The major sectors continued to suffer losses with the banking sector witnessing the highest correction as the market extended the losing streak for the third straight week.
Of the 19 sectors listed with the prime bourse, except corporate bonds, debenture and treasury bonds, the market-cap of 14 faced correction while five managed to close green, according to weekly analysis of the Dhaka Stock Exchange (DSE) and LankaBangla Securities.
Market insiders said almost all the sectors ended lower as the market extended losses for the three consecutive weeks amid disappointing quarterly earnings results.
For most of the recent weeks, financial stocks again took a big hit with the banking sector losing the most with 5.50 per cent, followed by non-bank financial institutions with 2.50 per cent.
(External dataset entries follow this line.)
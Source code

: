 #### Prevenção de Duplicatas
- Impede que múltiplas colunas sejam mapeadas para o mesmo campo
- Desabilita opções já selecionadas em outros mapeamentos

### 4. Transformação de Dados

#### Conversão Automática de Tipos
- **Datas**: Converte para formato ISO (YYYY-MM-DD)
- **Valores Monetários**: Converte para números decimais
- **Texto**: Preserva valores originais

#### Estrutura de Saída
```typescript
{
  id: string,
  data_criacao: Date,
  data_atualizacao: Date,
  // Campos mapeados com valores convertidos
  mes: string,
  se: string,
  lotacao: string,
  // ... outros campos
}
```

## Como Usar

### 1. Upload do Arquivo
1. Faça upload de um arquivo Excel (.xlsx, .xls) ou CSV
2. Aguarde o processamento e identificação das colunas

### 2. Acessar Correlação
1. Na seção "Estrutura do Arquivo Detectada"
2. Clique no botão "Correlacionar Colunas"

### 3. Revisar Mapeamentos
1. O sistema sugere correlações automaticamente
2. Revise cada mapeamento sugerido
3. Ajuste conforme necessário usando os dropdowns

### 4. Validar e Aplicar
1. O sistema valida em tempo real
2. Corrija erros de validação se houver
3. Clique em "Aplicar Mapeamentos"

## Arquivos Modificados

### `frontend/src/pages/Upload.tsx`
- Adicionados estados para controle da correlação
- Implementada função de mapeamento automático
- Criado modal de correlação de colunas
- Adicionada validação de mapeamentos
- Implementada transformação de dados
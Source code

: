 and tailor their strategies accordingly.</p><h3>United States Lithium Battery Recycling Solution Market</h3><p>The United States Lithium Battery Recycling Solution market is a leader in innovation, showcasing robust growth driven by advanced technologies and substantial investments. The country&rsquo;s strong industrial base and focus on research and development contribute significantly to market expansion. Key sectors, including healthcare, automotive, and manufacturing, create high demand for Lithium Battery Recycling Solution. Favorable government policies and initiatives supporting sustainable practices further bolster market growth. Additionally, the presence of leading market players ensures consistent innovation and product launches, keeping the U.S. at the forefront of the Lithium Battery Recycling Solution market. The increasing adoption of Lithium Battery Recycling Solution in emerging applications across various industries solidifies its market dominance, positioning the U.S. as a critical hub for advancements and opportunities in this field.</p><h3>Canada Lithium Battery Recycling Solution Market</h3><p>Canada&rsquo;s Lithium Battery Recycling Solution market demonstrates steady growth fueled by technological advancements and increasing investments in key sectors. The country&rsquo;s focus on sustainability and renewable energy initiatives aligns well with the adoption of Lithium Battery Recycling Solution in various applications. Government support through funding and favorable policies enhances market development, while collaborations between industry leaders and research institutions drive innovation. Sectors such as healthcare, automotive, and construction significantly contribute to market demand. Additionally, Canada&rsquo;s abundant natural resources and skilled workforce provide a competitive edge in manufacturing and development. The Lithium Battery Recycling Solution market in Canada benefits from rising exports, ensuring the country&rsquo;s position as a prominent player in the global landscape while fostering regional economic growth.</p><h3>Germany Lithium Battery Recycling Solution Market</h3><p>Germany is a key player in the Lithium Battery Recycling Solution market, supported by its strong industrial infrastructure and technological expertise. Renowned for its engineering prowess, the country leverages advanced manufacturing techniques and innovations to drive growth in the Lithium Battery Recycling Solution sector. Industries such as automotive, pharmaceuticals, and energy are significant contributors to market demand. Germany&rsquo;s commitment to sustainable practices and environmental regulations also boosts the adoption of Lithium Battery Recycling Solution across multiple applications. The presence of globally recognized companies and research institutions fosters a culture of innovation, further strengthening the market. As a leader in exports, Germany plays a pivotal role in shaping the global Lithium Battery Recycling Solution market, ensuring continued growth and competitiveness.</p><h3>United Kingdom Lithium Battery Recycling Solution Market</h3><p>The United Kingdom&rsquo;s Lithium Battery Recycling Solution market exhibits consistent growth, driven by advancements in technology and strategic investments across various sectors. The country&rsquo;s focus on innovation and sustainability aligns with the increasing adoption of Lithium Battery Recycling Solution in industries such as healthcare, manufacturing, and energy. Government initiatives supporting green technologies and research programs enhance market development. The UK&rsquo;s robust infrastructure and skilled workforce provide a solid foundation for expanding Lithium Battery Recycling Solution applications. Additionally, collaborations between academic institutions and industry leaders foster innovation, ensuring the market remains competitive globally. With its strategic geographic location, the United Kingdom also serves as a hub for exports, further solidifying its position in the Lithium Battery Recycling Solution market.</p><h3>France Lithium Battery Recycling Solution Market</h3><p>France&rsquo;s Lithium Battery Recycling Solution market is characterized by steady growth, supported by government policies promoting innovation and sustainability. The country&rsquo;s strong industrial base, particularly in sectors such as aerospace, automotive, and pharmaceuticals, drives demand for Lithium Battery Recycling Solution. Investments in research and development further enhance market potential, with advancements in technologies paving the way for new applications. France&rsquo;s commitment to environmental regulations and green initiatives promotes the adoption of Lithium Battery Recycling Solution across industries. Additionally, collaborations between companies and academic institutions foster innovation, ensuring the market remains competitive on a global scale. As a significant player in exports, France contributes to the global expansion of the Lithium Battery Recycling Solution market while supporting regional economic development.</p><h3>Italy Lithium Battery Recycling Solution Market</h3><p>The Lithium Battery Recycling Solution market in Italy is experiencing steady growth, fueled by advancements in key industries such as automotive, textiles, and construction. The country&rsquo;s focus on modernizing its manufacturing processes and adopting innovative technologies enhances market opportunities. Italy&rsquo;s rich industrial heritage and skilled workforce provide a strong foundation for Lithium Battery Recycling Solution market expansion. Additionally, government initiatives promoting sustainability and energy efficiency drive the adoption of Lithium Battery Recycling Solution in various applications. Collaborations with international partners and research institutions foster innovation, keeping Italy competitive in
The heavyweight banking sector suffered 5.50 per cent losses as lower-than-expected dividend declarations coupled with poor quarterly earnings results frustrated investors.
"Lower than expected first quarter (Q1) earnings results of six banks, out of seven, disclosed last week disappointed the investors most," said an analyst at a leading brokerage firm.
Al-Arafah Islami Bank's consolidated earnings per share (EPS) fell to Tk 0.41 for January-March, 2018 quarter against Tk 0.71 in the same period of the previous year.
Accordingly, the Al-Arafah Bank's share price fell 14.60 per cent during the week to close at Tk 14.60 each.
Uttara Bank, Exim Bank, Eastern Bank, Dhaka Bank and Standard Bank also disclosed disappointing Q1 earnings last week and prices of these banks also fell substantially during the week.
Among the banks, 12 suffered more than 6.0 per cent correction with Prime Bank witnessing the highest loss of 15.20 per cent, followed by Al-Arafah Bank with 14.60 per cent, Uttara Bank 13.90 per cent, Rupali Bank 10 per cent, SIBL 9.10 per cent, Bank Asia 8.90 per cent, Exim Bank 8.30 per cent, BRAC Bank 7.60 per cent.
Eastern Bank, City Bank, Mercantile Bank, First Security Islami Bank and Trust Bank also lost 7.60 per cent, 7.50 per cent, 6.90 per cent, 6.20 per cent and 4.60 per cent respectively.
The non-bank financial institutions witnessed 2.50 per cent loss as prices of 20 issues of the sector ended lower, out of 23.
Of the non-bank financial institution issues, Bangladesh Industrial Finance Company witnessed the highest correction following the media reports that the BIFC faces liquidation as it has failed to pay back loans and deposits of Tk 6.40 billion to 19 banks and seven NBFIs.
Maj (retd) Abdul Mannan, former chairman of BIFC, on Thursday claimed that a vested quarter was plotting to acquire his shares in the non-bank financial institution.
Consequently, the BIFC's share price fell 16.90 per cent to close at Tk 7.40 on Thursday, much below its face value.
It was followed by BD Finance with 12.40 per cent loss, Premier Leasing 6.90 per cent, LankaBangla Finance 6.10 per cent, FAS Finance 6.30 per cent, International Leasing 5.90 per cent, Bay Leasing 5.80 per cent, Islamic Finance 5.80 per cent and Midas Financing 5.60 per cent.
The jute sector also lost 4.78 per cent, followed by paper & printing with 3.52 per cent, insurance 2.20 per cent, miscellaneous 2.07 per cent, ceramic 1.88 per cent, travel & leisure 1.87 per cent, food & allied 1.10 per cent, pharma 1.10 per cent, tannery 0.57 per cent, cement 0.30 per cent, mutual fund 0.13 per cent, and telecom 0.04 per cent.
On the other hand, services & real estate, IT, engineering, fuel & power and textile sectors closed higher, gaining 4.85 per cent, 3.03 per cent, 2.72 per cent, 2.62 per cent and 0.93 per cent respectively.